When the owner came out the next morning and found the hole empty, he understood at once who must have done it. But he had no proof. He could not accuse without evidence, and evidence was precisely what he did not have. So he did something clever.

He walked over to his neighbor's house and made conversation. After a while, he said, as if confiding: "You know, I had some money I buried in the garden. I have more now, and I was thinking of burying it in the same place. Do you think that is wise? Is it a good hiding spot?"

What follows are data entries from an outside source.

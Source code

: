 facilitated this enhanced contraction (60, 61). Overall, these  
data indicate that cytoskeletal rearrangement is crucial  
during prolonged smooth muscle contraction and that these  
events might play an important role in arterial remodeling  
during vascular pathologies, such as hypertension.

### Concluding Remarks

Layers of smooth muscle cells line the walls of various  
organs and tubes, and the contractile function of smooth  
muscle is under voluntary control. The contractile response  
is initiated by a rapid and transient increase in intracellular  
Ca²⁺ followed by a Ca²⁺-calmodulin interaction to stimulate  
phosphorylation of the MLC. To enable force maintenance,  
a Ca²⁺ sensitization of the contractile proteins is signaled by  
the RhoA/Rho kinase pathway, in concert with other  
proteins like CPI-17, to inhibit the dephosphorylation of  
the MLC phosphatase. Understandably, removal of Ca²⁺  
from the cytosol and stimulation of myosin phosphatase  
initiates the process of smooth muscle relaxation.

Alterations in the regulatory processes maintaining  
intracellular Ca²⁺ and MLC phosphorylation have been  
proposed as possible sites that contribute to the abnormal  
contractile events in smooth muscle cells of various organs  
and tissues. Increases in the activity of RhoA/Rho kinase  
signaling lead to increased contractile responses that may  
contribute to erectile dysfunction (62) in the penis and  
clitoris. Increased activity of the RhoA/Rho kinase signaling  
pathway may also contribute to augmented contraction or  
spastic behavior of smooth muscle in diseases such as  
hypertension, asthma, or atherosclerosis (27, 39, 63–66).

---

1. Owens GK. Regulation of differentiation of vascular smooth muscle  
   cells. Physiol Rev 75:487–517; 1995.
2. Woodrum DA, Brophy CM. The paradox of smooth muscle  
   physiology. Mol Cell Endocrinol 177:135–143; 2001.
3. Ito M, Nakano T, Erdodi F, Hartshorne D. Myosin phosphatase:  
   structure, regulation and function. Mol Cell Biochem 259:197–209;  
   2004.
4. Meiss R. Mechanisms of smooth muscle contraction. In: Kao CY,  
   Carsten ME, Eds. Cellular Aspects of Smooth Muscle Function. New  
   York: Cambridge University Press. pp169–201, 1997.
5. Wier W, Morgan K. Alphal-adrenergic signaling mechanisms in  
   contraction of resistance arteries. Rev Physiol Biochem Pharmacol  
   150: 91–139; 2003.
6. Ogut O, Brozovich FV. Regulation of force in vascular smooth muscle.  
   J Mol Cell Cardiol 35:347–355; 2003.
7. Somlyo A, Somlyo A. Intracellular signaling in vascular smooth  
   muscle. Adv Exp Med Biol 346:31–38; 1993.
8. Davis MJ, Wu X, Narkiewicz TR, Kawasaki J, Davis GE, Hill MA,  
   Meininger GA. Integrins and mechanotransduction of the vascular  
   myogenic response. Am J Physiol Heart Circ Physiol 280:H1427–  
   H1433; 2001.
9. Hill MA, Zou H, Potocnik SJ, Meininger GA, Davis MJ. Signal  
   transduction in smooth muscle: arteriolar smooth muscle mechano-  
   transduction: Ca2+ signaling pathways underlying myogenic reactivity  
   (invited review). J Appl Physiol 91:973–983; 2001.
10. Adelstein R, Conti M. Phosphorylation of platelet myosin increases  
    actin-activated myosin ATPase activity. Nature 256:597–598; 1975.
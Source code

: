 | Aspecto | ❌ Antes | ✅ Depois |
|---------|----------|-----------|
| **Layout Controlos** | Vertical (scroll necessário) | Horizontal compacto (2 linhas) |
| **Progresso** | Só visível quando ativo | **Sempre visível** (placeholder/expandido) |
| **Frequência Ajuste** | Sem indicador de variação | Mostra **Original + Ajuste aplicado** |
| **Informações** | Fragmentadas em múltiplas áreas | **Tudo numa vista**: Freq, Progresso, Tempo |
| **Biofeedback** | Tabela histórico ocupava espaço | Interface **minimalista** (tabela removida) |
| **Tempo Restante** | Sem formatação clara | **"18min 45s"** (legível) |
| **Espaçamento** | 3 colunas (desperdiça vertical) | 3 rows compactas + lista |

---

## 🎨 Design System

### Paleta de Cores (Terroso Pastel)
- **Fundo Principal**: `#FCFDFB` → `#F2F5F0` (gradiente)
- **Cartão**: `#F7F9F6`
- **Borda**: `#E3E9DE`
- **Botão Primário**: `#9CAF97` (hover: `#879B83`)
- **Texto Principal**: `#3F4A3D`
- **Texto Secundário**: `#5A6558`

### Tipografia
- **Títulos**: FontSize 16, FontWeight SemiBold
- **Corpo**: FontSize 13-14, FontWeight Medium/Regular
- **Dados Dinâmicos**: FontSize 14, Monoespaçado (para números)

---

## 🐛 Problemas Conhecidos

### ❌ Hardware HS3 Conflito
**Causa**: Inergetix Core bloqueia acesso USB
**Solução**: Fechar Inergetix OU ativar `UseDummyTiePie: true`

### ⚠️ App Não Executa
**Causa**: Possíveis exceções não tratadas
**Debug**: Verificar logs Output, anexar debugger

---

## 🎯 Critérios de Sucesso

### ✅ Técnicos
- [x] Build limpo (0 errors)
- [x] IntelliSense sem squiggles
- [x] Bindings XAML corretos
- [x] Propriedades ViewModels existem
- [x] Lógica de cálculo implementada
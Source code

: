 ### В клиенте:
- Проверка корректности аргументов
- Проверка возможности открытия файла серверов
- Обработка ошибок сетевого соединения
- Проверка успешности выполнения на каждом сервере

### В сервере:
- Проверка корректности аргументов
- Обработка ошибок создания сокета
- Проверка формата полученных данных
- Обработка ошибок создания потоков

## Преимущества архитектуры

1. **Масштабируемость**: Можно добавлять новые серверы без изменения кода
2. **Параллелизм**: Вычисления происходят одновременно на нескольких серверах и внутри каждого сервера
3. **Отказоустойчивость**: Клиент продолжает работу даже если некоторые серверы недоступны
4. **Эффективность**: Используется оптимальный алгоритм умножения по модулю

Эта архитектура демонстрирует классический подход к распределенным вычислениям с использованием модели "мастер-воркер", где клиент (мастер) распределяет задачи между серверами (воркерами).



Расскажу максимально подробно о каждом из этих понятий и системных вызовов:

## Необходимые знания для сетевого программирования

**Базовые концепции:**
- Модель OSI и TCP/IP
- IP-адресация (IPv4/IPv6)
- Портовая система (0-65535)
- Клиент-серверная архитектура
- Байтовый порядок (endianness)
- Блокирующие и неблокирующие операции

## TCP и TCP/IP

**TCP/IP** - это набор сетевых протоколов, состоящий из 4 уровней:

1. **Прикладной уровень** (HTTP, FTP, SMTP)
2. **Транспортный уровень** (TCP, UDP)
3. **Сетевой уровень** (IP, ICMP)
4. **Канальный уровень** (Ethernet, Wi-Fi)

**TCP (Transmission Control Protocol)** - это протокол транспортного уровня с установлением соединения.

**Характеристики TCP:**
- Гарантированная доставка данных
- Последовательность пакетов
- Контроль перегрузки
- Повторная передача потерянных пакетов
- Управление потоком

The neighbor's mind raced. If the owner buried a second hoard and then discovered the first one was gone, he would know immediately that a thief had been watching. The neighbor would be exposed. There was only one way to protect himself: put the first stash back, so that when the owner dug again, he would find the original money still there and conclude the garden was safe.

That night the neighbor crept out, carried the stolen silver back, and reburied it exactly where he had found it. The owner, watching from his own window, waited until the neighbor was gone. Then he went out, dug up his money, and took it inside his house.

Gaster's Exempla (no. 324, 1924) preserves this story because it catches the rabbinic delight in wisdom against thieves. Sometimes, the tradition is saying, the cleverness of the yetzer tov is a match for the cleverness of the yetzer hara — and the man with patience wins.